Pulitzer Juror Criticizes Choice for Drama Prize

Next to NormalSara Krulwich/The New York Times Aaron Tveit and Alice Ripley in “Next to Normal.”

How did “Next to Normal” end up winning the Pulitzer Prize for drama on Monday when the five-person drama jury — responsible for evaluating the entries of plays and musicals — did not include “Next to Normal” among its three nominees for the prize?

This is the third time in five years that the Pulitzer board has overridden its jury: In 2006, the board gave no prize in the drama category in spite of having three nominees from the drama jury. In 2007, the board ignored the jury’s nominees and gave the award to David Lindsay-Abaire’s play “Rabbit Hole.” And now it has done the same, giving the prize to Tom Kitt (music) and Brian Yorkey (book and lyrics) for “Next to Normal.”

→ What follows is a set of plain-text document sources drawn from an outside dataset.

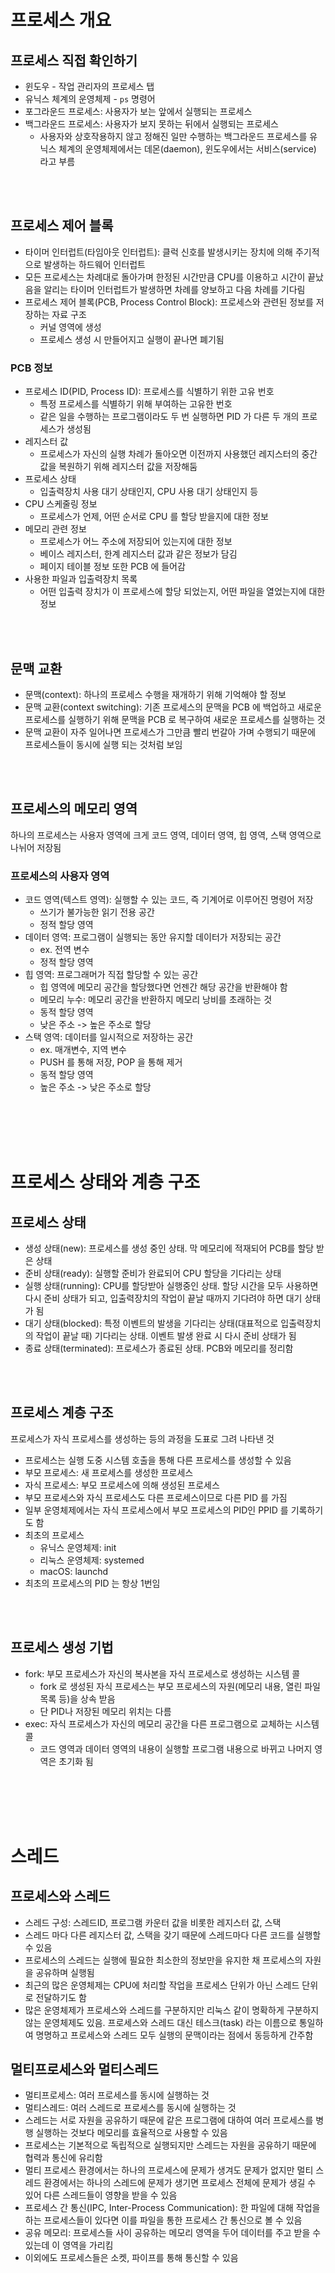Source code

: # 프로세스 개요

## 프로세스 직접 확인하기

- 윈도우 - 작업 관리자의 프로세스 탭
- 유닉스 체계의 운영체제 - `ps` 명령어
- 포그라운드 프로세스: 사용자가 보는 앞에서 실행되는 프로세스
- 백그라운드 프로세스: 사용자가 보지 못하는 뒤에서 실행되는 프로세스
  - 사용자와 상호작용하지 않고 정해진 일만 수행하는 백그라운드 프로세스를 유닉스 체계의 운영체제에서는 데몬(daemon), 윈도우에서는 서비스(service) 라고 부름

<br/><br/>

## 프로세스 제어 블록

- 타이머 인터럽트(타임아웃 인터럽트): 클럭 신호를 발생시키는 장치에 의해 주기적으로 발생하는 하드웨어 인터럽트
- 모든 프로세스는 차례대로 돌아가며 한정된 시간만큼 CPU를 이용하고 시간이 끝났음을 알리는 타이머 인터럽트가 발생하면 차례를 양보하고 다음 차례를 기다림
- 프로세스 제어 블록(PCB, Process Control Block): 프로세스와 관련된 정보를 저장하는 자료 구조
  - 커널 영역에 생성
  - 프로세스 생성 시 만들어지고 실행이 끝나면 폐기됨

### PCB 정보

- 프로세스 ID(PID, Process ID): 프로세스를 식별하기 위한 고유 번호
  - 특정 프로세스를 식별하기 위해 부여하는 고유한 번호
  - 같은 일을 수행하는 프로그램이라도 두 번 실행하면 PID 가 다른 두 개의 프로세스가 생성됨
- 레지스터 값
  - 프로세스가 자신의 실행 차례가 돌아오면 이전까지 사용했던 레지스터의 중간값을 복원하기 위해 레지스터 값을 저장해둠
- 프로세스 상태
  - 입출력장치 사용 대기 상태인지, CPU 사용 대기 상태인지 등
- CPU 스케줄링 정보
  - 프로세스가 언제, 어떤 순서로 CPU 를 할당 받을지에 대한 정보
- 메모리 관련 정보
  - 프로세스가 어느 주소에 저장되어 있는지에 대한 정보
  - 베이스 레지스터, 한계 레지스터 값과 같은 정보가 담김
  - 페이지 테이블 정보 또한 PCB 에 들어감
- 사용한 파일과 입출력장치 목록
  - 어떤 입출력 장치가 이 프로세스에 할당 되었는지, 어떤 파일을 열었는지에 대한 정보

<br/><br/>

## 문맥 교환

- 문맥(context): 하나의 프로세스 수행을 재개하기 위해 기억해야 할 정보
- 문맥 교환(context switching): 기존 프로세스의 문맥을 PCB 에 백업하고 새로운 프로세스를 실행하기 위해 문맥을 PCB 로 복구하여 새로운 프로세스를 실행하는 것
- 문맥 교환이 자주 일어나면 프로세스가 그만큼 빨리 번갈아 가며 수행되기 때문에 프로세스들이 동시에 실행 되는 것처럼 보임

<br/><br/>

## 프로세스의 메모리 영역

하나의 프로세스는 사용자 영역에 크게 코드 영역, 데이터 영역, 힙 영역, 스택 영역으로 나뉘어 저장됨

### 프로세스의 사용자 영역

- 코드 영역(텍스트 영역): 실행할 수 있는 코드, 즉 기계어로 이루어진 명령어 저장
  - 쓰기가 불가능한 읽기 전용 공간
  - 정적 할당 영역
- 데이터 영역: 프로그램이 실행되는 동안 유지할 데이터가 저장되는 공간
  - ex. 전역 변수
  - 정적 할당 영역
- 힙 영역: 프로그래머가 직접 할당할 수 있는 공간
  - 힙 영역에 메모리 공간을 할당했다면 언젠간 해당 공간을 반환해야 함
  - 메모리 누수: 메모리 공간을 반환하지 메모리 낭비를 초래하는 것
  - 동적 할당 영역
  - 낮은 주소 -> 높은 주소로 할당
- 스택 영역: 데이터를 일시적으로 저장하는 공간
  - ex. 매개변수, 지역 변수
  - PUSH 를 통해 저장, POP 을 통해 제거
  - 동적 할당 영역
  - 높은 주소 -> 낮은 주소로 할당

<br/><br/><br/><br/>

# 프로세스 상태와 계층 구조

## 프로세스 상태

- 생성 상태(new): 프로세스를 생성 중인 상태. 막 메모리에 적재되어 PCB를 할당 받은 상태
- 준비 상태(ready): 실행할 준비가 완료되어 CPU 할당을 기다리는 상태
- 실행 상태(running): CPU를 할당받아 실행중인 상태. 할당 시간을 모두 사용하면 다시 준비 상태가 되고, 입출력장치의 작업이 끝날 때까지 기다려야 하면 대기 상태가 됨
- 대기 상태(blocked): 특정 이벤트의 발생을 기다리는 상태(대표적으로 입출력장치의 작업이 끝날 때) 기다리는 상태. 이벤트 발생 완료 시 다시 준비 상태가 됨
- 종료 상태(terminated): 프로세스가 종료된 상태. PCB와 메모리를 정리함

<br/><br/>

## 프로세스 계층 구조

프로세스가 자식 프로세스를 생성하는 등의 과정을 도표로 그려 나타낸 것

- 프로세스는 실행 도중 시스템 호출을 통해 다른 프로세스를 생성할 수 있음
- 부모 프로세스: 새 프로세스를 생성한 프로세스
- 자식 프로세스: 부모 프로세스에 의해 생성된 프로세스
- 부모 프로세스와 자식 프로세스도 다른 프로세스이므로 다른 PID 를 가짐
- 일부 운영체제에서는 자식 프로세스에서 부모 프로세스의 PID인 PPID 를 기록하기도 함
- 최초의 프로세스
  - 유닉스 운영체제: init
  - 리눅스 운영체제: systemed
  - macOS: launchd
- 최초의 프로세스의 PID 는 항상 1번임

<br/><br/>

## 프로세스 생성 기법

- fork: 부모 프로세스가 자신의 복사본을 자식 프로세스로 생성하는 시스템 콜
  - fork 로 생성된 자식 프로세스는 부모 프로세스의 자원(메모리 내용, 열린 파일 목록 등)을 상속 받음
  - 단 PID나 저장된 메모리 위치는 다름
- exec: 자식 프로세스가 자신의 메모리 공간을 다른 프로그램으로 교체하는 시스템 콜
  - 코드 영역과 데이터 영역의 내용이 실행할 프로그램 내용으로 바뀌고 나머지 영역은 초기화 됨

<br/><br/><br/><br/>

# 스레드

## 프로세스와 스레드

- 스레드 구성: 스레드ID, 프로그램 카운터 값을 비롯한 레지스터 값, 스택
- 스레드 마다 다른 레지스터 값, 스택을 갖기 때문에 스레드마다 다른 코드를 실행할 수 있음
- 프로세스의 스레드는 실행에 필요한 최소한의 정보만을 유지한 채 프로세스의 자원을 공유하며 실행됨
- 최근의 많은 운영체제는 CPU에 처리할 작업을 프로세스 단위가 아닌 스레드 단위로 전달하기도 함
- 많은 운영체제가 프로세스와 스레드를 구분하지만 리눅스 같이 명확하게 구분하지 않는 운영체제도 있음. 프로세스와 스레드 대신 테스크(task) 라는 이름으로 통일하여 명명하고 프로세스와 스레드 모두 실행의 문맥이라는 점에서 동등하게 간주함

## 멀티프로세스와 멀티스레드

- 멀티프로세스: 여러 프로세스를 동시에 실행하는 것
- 멀티스레드: 여러 스레드로 프로세스를 동시에 실행하는 것
- 스레드는 서로 자원을 공유하기 때문에 같은 프로그램에 대하여 여러 프로세스를 병행 실행하는 것보다 메모리를 효율적으로 사용할 수 있음
- 프로세스는 기본적으로 독립적으로 실행되지만 스레드는 자원을 공유하기 때문에 협력과 통신에 유리함
- 멀티 프로세스 환경에서는 하나의 프로세스에 문제가 생겨도 문제가 없지만 멀티 스레드 환경에서는 하나의 스레드에 문제가 생기면 프로세스 전체에 문제가 생길 수 있어 다른 스레드들이 영향을 받을 수 있음
- 프로세스 간 통신(IPC, Inter-Process Communication): 한 파일에 대해 작업을 하는 프로세스들이 있다면 이를 파일을 통한 프로세스 간 통신으로 볼 수 있음
- 공유 메모리: 프로세스들 사이 공유하는 메모리 영역을 두어 데이터를 주고 받을 수 있는데 이 영역을 가리킴
- 이외에도 프로세스들은 소켓, 파이프를 통해 통신할 수 있음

The chairman of the drama jury, the Los Angeles Times theater critic Charles McNulty, has weighed in with a provocative column on Tuesday, criticizing the “mandarins” at Columbia University’s journalism school — where the Pulitzers are administered — for ignoring “the advice of its drama jury in favor of its own sentiments.”

We’ve placed calls to members of the Pulitzer board in hopes of learning an answer. But that hope is a slim one: The board traditionally does not explain itself. What is known, via a press release from the board, is that three-quarters of the 20 board members voted to reach into the original pool of entries and honor “Next to Normal.”

Interviews on Monday night and Tuesday morning with some longtime drama prize watchers yielded a few theories. The leading one is that board members tend to favor plays and musicals that they themselves have seen, which by and large means that shows running in New York have an edge.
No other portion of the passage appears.